* _Exercise brief_: Only those lines in the data below from the line containing "## 《三命通会》卷 六·论正财正财者，乃甲见己、乙见戊之例。" through the line containing "盖财不畏多，多则暗生官也，须", both included, should be restated word for word.

-------- Data records --------

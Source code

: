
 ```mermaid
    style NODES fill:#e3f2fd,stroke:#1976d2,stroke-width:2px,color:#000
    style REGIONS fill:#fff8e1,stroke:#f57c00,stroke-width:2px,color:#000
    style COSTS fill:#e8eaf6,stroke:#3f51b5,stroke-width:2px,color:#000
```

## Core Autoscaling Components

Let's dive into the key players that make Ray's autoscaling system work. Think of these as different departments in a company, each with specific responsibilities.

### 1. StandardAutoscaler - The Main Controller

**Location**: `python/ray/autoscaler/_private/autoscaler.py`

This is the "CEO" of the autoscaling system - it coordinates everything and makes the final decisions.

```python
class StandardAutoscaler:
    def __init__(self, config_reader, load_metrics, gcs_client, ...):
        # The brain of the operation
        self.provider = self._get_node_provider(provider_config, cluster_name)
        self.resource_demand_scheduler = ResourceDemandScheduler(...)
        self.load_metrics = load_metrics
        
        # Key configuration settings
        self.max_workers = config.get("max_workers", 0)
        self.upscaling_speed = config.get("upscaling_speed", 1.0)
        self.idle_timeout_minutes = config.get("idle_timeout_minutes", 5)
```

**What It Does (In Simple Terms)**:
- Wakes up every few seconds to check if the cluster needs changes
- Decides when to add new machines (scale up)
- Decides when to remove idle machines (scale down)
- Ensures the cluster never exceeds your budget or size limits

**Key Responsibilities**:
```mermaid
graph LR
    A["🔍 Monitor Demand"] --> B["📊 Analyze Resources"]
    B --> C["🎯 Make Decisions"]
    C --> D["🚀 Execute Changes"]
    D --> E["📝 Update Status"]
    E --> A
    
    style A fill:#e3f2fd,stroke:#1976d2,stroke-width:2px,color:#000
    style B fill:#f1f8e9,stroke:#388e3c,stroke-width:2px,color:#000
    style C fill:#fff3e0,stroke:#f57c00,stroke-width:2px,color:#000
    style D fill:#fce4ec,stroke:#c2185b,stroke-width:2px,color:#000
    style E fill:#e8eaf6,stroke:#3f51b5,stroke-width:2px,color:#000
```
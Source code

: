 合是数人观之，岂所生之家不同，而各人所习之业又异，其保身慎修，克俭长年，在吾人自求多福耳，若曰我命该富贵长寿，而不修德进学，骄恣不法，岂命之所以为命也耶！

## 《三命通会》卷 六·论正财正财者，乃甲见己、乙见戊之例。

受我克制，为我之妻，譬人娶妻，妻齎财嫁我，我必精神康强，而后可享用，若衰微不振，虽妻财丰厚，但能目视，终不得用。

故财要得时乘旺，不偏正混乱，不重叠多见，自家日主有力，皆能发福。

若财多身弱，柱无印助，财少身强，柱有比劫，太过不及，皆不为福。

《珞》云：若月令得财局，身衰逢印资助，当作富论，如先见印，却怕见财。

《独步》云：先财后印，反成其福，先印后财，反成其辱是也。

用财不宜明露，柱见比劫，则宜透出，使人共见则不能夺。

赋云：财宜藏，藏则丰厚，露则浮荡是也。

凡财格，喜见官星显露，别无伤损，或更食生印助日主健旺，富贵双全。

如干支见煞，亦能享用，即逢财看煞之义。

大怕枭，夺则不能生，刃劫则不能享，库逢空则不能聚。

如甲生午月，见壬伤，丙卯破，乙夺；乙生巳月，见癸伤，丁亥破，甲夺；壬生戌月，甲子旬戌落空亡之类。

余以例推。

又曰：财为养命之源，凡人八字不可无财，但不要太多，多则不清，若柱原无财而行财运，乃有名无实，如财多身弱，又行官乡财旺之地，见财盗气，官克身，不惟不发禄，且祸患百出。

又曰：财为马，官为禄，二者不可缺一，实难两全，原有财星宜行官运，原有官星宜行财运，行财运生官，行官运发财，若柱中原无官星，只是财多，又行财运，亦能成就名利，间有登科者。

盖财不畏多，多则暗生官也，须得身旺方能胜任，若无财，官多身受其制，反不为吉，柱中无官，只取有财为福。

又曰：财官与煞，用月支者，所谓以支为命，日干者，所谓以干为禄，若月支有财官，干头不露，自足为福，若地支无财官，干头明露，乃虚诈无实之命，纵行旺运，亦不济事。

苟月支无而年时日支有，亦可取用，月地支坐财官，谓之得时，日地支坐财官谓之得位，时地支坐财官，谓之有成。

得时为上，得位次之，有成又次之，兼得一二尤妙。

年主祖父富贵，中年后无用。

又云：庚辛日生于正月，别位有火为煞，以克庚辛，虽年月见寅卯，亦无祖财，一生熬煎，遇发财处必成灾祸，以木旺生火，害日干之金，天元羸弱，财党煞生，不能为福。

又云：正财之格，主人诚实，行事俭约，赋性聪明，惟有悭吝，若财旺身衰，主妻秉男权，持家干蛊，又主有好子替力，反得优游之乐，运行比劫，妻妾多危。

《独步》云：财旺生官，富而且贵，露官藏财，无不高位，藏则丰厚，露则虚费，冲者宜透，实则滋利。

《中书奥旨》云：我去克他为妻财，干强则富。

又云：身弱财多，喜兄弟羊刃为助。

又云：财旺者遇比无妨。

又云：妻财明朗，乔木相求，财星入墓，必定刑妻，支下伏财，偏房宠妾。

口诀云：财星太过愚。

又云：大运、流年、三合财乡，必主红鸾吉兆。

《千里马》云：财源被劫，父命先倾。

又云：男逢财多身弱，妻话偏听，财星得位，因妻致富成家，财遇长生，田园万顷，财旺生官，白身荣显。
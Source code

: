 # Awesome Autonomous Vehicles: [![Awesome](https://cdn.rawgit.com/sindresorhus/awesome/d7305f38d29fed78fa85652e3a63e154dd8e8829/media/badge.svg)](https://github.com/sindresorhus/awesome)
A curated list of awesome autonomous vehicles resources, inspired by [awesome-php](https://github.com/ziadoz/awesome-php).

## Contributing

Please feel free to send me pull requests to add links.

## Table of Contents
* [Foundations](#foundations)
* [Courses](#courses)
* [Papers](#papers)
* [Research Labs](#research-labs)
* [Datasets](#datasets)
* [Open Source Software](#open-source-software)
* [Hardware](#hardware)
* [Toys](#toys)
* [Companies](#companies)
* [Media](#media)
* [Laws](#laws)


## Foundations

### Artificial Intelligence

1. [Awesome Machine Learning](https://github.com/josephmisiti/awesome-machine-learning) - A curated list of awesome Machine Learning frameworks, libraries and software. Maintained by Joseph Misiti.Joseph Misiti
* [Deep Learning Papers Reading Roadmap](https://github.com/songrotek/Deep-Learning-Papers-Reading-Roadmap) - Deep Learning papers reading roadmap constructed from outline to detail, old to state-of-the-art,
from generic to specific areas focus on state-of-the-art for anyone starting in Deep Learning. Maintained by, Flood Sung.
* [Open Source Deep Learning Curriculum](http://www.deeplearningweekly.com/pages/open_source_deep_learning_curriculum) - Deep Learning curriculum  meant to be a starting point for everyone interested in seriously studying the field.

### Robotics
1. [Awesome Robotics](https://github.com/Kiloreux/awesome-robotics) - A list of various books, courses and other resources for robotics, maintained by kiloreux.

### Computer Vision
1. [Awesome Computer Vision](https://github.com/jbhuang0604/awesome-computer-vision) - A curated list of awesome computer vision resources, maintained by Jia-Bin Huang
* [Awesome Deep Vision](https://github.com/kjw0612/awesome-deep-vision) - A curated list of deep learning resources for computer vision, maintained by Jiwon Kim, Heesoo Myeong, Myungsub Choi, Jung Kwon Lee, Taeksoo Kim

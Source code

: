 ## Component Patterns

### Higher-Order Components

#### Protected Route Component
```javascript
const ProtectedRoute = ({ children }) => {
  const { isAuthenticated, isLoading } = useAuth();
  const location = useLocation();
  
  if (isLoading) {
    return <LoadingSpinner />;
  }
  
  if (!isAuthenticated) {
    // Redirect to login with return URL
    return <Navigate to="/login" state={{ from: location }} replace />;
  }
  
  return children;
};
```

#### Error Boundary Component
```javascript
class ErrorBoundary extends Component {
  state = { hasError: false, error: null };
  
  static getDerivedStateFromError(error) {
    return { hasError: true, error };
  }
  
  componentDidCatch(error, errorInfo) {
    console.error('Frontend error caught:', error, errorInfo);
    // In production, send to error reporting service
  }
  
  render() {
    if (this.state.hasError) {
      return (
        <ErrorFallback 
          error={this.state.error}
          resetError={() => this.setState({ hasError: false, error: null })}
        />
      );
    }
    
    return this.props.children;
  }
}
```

--------

* _Solution to the problem_:
## 《三命通会》卷 六·论正财正财者，乃甲见己、乙见戊之例。

受我克制，为我之妻，譬人娶妻，妻齎财嫁我，我必精神康强，而后可享用，若衰微不振，虽妻财丰厚，但能目视，终不得用。

故财要得时乘旺，不偏正混乱，不重叠多见，自家日主有力，皆能发福。

若财多身弱，柱无印助，财少身强，柱有比劫，太过不及，皆不为福。

《珞》云：若月令得财局，身衰逢印资助，当作富论，如先见印，却怕见财。

《独步》云：先财后印，反成其福，先印后财，反成其辱是也。

用财不宜明露，柱见比劫，则宜透出，使人共见则不能夺。

赋云：财宜藏，藏则丰厚，露则浮荡是也。

凡财格，喜见官星显露，别无伤损，或更食生印助日主健旺，富贵双全。

如干支见煞，亦能享用，即逢财看煞之义。

大怕枭，夺则不能生，刃劫则不能享，库逢空则不能聚。

如甲生午月，见壬伤，丙卯破，乙夺；乙生巳月，见癸伤，丁亥破，甲夺；壬生戌月，甲子旬戌落空亡之类。

余以例推。

又曰：财为养命之源，凡人八字不可无财，但不要太多，多则不清，若柱原无财而行财运，乃有名无实，如财多身弱，又行官乡财旺之地，见财盗气，官克身，不惟不发禄，且祸患百出。

又曰：财为马，官为禄，二者不可缺一，实难两全，原有财星宜行官运，原有官星宜行财运，行财运生官，行官运发财，若柱中原无官星，只是财多，又行财运，亦能成就名利，间有登科者。

盖财不畏多，多则暗生官也，须得身旺方能胜任，若无财，官多身受其制，反不为吉，柱中无官，只取有财为福。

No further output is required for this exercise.